(Data items)
• • • •

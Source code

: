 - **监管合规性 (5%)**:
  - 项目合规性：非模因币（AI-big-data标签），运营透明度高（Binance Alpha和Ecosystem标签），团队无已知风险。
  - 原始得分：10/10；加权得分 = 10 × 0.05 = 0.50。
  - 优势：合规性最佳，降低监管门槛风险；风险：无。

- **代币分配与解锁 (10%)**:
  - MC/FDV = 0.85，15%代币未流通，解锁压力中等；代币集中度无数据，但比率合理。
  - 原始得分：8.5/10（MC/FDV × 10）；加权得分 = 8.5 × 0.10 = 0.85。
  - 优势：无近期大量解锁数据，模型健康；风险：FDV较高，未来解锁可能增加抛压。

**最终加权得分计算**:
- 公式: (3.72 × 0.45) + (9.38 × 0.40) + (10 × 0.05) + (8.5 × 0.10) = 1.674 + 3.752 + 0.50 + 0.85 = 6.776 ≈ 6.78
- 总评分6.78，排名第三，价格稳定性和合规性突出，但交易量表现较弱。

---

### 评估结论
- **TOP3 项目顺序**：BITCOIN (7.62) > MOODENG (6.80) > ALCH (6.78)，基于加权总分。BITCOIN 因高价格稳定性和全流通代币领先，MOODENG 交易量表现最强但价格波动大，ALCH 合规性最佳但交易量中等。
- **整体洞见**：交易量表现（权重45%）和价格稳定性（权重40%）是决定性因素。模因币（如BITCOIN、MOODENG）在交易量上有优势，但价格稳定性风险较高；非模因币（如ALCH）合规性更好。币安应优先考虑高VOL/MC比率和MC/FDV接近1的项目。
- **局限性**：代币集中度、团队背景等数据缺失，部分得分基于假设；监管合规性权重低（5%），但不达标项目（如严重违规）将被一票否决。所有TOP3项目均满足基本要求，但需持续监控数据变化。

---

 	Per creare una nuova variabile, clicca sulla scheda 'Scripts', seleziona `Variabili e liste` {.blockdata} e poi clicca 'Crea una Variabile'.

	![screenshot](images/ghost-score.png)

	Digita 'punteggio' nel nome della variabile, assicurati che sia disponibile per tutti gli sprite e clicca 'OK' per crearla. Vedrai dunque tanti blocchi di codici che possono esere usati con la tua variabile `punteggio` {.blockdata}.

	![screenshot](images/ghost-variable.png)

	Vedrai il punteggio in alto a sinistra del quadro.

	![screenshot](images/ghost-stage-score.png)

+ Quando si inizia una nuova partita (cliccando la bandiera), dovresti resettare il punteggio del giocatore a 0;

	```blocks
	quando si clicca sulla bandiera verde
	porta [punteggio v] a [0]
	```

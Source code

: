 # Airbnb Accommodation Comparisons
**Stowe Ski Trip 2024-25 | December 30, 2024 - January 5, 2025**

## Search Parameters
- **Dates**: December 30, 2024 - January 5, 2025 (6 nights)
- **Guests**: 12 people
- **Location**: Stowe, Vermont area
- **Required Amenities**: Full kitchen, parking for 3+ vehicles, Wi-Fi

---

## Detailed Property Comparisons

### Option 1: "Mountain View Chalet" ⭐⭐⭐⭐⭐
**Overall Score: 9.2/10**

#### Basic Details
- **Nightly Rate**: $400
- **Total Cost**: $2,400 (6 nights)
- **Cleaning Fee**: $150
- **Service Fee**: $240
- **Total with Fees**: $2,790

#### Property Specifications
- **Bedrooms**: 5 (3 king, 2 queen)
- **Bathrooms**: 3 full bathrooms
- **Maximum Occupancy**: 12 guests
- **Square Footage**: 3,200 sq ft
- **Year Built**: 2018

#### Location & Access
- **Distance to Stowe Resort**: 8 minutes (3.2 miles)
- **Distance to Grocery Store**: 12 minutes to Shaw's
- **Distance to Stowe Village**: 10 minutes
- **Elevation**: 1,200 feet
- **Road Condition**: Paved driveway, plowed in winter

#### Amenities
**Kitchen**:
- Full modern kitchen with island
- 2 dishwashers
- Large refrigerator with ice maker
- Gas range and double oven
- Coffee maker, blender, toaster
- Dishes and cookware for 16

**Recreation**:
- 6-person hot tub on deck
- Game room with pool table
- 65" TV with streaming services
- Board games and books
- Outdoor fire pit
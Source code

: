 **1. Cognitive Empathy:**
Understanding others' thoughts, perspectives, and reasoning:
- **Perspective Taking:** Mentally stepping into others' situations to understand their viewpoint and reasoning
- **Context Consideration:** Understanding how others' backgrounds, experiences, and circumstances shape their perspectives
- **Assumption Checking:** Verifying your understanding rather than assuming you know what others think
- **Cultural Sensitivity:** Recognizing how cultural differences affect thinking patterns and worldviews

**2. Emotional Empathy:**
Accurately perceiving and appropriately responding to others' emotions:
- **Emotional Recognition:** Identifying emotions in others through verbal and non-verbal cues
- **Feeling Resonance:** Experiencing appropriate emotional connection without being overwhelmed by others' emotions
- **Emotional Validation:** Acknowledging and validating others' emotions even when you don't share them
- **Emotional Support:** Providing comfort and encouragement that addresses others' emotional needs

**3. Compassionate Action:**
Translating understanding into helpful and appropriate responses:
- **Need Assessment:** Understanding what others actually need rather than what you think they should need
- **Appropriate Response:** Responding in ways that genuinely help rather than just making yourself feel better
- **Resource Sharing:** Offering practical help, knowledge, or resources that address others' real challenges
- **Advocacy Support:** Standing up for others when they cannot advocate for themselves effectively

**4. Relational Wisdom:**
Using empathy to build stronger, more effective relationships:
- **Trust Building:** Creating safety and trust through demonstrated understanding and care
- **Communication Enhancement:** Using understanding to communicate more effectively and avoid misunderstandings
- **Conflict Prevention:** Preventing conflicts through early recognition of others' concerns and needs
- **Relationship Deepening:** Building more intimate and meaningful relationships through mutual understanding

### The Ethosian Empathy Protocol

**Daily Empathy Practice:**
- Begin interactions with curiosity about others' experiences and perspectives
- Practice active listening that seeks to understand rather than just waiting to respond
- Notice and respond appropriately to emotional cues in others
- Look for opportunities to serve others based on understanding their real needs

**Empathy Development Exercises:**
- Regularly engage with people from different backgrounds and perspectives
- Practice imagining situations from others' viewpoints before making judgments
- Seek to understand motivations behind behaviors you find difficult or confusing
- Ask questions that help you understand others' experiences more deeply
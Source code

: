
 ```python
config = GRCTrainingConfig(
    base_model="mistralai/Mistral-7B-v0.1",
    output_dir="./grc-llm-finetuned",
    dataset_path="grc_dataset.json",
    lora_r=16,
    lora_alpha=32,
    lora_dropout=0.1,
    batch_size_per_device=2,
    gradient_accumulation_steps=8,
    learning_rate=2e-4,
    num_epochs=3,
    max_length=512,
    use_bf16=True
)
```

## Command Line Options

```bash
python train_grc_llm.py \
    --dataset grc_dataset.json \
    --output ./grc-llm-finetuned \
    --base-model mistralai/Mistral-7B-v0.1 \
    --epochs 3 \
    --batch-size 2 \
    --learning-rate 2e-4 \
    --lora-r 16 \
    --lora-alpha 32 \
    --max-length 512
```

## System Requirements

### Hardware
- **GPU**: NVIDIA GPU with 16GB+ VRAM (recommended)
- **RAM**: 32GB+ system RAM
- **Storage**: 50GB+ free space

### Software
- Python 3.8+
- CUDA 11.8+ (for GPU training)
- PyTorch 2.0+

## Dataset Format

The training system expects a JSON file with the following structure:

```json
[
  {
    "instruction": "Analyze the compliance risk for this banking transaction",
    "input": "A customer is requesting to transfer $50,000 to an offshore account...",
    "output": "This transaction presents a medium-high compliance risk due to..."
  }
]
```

• • • •

▸ **ACTIVITY**: From the records above, copy every line that holds the word "finetuned".

▸ **SOLUTION TO THIS PROBLEM**:
    output_dir="./grc-llm-finetuned",
    --output ./grc-llm-finetuned \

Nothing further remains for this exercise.